Directions for this task:
Could you show all lines in the entries below that contain the string "descent"?

Information supplied:
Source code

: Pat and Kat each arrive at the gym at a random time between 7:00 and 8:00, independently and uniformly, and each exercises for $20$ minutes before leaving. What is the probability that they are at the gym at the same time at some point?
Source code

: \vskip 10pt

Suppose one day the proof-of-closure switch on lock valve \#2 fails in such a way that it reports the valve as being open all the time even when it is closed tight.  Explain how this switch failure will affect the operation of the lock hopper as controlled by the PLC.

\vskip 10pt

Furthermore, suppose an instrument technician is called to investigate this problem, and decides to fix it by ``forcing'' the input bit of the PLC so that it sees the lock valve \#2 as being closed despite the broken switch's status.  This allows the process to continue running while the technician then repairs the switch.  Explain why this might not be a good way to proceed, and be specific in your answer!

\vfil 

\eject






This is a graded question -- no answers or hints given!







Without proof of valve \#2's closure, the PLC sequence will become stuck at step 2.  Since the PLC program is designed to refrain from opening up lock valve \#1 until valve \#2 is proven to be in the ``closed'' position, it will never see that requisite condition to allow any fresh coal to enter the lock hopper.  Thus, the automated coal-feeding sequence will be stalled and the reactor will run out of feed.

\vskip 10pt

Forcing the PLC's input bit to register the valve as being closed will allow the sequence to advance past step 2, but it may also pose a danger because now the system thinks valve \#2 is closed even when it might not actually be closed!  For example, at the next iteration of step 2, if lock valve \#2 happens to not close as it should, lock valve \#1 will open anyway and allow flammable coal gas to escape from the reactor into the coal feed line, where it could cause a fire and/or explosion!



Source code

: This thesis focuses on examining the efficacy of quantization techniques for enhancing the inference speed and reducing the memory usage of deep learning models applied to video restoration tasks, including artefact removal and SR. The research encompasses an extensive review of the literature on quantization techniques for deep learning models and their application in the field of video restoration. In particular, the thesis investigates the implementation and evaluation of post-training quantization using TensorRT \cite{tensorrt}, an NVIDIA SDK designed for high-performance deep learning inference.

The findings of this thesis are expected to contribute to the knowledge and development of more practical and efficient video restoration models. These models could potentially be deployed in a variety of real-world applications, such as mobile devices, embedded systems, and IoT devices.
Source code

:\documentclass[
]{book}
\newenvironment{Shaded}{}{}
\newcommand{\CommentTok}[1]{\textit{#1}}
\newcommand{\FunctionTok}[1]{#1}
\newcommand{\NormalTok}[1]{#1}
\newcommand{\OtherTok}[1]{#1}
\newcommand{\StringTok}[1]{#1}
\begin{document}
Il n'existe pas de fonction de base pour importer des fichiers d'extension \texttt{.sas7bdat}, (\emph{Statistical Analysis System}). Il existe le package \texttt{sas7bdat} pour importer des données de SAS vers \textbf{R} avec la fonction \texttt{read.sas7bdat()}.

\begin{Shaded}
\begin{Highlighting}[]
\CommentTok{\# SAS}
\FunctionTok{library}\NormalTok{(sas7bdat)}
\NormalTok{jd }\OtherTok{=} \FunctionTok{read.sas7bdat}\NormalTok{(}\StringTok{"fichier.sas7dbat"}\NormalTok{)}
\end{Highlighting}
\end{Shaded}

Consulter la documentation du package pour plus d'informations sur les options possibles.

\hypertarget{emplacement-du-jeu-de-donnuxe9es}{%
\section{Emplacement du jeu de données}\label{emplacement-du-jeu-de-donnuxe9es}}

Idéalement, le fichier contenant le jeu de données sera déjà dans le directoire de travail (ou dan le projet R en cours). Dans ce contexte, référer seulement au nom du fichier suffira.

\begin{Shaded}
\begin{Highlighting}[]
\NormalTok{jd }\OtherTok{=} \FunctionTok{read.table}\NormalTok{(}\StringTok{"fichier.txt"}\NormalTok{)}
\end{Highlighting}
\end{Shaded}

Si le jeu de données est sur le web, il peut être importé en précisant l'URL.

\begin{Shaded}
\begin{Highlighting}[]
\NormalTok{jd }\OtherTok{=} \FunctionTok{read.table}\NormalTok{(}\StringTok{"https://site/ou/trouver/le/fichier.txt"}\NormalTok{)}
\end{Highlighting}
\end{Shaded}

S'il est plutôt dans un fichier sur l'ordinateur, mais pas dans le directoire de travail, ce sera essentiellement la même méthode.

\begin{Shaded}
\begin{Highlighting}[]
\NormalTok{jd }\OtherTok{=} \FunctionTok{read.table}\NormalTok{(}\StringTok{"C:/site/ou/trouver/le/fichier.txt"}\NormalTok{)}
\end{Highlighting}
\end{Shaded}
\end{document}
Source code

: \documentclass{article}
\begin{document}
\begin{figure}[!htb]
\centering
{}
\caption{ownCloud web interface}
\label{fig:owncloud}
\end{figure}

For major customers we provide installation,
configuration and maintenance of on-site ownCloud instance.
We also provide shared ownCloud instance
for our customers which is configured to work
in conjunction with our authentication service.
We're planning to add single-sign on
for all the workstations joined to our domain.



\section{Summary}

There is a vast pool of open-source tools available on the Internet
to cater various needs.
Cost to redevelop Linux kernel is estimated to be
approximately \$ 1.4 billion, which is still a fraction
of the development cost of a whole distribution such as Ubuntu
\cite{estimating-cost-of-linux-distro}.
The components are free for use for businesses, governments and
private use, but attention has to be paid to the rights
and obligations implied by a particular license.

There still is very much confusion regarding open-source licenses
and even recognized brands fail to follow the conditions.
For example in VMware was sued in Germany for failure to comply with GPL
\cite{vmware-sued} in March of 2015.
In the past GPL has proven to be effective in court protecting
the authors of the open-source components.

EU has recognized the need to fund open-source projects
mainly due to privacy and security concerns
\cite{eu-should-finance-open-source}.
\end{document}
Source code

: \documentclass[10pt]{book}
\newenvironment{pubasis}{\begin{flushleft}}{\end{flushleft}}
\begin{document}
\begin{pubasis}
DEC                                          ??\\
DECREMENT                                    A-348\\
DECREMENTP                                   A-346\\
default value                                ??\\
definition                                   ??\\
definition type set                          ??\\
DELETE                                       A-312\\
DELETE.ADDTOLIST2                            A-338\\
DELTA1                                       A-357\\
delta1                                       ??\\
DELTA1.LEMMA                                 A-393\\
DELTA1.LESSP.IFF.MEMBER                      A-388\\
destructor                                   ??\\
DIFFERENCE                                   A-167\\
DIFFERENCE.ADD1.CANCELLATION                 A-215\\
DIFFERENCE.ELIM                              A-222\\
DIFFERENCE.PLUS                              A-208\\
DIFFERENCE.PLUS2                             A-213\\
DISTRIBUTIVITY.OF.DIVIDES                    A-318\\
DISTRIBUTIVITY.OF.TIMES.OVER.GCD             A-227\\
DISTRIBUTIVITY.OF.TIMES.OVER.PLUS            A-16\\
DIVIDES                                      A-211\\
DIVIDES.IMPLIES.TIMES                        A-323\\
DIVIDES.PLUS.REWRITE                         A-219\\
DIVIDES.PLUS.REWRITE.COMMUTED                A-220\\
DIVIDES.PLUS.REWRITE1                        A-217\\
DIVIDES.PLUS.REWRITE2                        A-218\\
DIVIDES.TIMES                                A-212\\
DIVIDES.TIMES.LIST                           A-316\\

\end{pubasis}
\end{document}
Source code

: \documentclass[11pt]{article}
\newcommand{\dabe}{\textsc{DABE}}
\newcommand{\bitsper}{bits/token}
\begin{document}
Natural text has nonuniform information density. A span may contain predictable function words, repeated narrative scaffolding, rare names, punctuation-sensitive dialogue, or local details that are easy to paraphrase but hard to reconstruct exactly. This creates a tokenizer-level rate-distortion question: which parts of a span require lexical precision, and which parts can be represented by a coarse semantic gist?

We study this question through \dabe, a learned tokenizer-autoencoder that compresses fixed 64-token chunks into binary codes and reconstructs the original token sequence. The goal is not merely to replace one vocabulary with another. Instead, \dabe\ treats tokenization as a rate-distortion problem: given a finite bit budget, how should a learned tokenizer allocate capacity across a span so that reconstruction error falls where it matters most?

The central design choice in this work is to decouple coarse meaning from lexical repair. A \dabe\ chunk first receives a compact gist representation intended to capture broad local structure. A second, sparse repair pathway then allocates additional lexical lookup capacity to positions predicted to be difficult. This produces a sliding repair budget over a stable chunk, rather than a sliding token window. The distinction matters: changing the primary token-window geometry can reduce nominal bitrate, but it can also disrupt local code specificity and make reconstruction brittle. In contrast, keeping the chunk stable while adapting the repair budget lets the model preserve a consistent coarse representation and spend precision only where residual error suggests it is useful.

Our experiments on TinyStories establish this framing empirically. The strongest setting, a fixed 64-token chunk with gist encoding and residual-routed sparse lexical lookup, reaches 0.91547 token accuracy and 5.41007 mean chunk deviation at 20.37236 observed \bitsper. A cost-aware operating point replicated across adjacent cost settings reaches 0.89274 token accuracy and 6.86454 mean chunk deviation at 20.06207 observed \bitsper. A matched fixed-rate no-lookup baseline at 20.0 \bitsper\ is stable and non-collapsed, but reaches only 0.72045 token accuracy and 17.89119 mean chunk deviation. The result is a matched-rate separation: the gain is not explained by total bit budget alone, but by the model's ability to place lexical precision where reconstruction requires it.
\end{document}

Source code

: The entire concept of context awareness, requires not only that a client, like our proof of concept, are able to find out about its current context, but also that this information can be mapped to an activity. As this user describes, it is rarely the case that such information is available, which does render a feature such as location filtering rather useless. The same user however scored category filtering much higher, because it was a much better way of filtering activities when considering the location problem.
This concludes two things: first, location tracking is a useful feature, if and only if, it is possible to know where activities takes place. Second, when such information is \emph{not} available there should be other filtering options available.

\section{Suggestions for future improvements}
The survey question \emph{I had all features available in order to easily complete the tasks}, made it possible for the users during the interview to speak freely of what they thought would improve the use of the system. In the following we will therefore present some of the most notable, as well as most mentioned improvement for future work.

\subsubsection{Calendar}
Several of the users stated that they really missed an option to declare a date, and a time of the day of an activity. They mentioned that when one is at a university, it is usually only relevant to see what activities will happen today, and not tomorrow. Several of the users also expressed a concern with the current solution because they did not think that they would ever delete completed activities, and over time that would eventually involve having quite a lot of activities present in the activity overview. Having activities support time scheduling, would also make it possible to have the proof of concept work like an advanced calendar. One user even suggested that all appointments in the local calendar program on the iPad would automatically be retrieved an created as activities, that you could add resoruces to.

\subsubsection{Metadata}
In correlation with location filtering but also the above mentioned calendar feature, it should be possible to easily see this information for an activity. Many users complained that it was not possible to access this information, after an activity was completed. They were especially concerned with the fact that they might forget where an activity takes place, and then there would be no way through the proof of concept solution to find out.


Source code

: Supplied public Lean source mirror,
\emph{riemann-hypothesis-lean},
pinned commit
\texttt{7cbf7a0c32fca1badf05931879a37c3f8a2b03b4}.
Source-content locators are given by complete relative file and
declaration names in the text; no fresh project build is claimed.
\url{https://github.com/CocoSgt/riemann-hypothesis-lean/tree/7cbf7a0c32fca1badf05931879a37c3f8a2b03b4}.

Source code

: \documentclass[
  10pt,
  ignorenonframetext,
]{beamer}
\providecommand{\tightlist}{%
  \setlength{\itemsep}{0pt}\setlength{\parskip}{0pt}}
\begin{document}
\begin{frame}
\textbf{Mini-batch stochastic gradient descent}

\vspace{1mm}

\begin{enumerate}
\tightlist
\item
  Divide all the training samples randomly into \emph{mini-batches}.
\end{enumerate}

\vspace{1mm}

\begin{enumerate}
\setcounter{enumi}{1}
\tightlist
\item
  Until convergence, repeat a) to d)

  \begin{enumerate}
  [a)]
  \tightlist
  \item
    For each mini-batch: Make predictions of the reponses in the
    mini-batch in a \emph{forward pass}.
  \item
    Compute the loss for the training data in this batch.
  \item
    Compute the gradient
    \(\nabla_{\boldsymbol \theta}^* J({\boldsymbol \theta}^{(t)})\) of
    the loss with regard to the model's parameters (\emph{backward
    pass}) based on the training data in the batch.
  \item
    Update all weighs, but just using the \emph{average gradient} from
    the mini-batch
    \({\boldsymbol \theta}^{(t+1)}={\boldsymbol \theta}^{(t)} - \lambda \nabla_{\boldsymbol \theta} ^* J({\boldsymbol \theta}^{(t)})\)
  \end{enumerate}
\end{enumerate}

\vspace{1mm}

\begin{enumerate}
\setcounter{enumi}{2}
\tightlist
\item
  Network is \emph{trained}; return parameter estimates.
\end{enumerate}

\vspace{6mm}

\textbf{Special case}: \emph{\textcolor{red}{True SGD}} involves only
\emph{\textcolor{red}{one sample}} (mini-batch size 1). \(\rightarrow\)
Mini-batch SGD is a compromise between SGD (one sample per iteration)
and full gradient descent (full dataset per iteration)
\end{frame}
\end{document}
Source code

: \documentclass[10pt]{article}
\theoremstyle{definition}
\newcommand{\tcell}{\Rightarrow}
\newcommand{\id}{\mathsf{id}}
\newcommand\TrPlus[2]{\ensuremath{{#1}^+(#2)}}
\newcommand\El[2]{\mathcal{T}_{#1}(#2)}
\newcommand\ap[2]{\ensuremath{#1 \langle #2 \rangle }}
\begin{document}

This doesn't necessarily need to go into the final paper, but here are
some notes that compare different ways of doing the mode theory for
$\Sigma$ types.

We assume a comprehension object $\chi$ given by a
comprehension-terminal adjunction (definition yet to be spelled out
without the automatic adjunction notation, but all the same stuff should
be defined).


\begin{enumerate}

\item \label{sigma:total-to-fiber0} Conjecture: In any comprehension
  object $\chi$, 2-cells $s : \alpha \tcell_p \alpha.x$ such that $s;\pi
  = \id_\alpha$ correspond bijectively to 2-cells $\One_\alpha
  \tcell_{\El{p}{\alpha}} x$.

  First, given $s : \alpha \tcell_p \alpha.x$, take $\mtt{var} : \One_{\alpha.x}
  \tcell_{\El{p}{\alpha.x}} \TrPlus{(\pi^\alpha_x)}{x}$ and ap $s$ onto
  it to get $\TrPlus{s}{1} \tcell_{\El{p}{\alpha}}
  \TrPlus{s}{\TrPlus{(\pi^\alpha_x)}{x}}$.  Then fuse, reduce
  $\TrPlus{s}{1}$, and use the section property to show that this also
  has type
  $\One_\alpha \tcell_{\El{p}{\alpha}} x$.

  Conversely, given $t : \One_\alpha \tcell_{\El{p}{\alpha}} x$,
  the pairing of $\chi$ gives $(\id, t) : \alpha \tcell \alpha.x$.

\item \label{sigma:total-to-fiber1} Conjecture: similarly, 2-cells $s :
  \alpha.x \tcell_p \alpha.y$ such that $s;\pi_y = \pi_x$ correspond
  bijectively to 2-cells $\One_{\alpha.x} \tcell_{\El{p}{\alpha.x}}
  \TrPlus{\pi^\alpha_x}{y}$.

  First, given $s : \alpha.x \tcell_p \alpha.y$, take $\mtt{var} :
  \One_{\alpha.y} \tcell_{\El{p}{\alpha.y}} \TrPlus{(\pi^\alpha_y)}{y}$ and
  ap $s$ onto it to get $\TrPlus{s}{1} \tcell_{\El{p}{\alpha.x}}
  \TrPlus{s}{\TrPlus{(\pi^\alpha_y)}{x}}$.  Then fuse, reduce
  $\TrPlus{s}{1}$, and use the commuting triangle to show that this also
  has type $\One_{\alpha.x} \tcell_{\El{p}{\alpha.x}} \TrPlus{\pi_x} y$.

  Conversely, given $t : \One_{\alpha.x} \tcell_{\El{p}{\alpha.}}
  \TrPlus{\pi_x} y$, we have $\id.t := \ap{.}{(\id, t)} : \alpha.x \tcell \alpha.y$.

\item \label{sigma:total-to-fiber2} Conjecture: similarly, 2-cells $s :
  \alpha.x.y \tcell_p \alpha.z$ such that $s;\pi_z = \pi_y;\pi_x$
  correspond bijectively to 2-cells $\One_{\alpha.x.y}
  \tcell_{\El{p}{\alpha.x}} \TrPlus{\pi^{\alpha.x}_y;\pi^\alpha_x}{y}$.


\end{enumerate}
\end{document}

Task result:
\textbf{Mini-batch stochastic gradient descent}
and full gradient descent (full dataset per iteration)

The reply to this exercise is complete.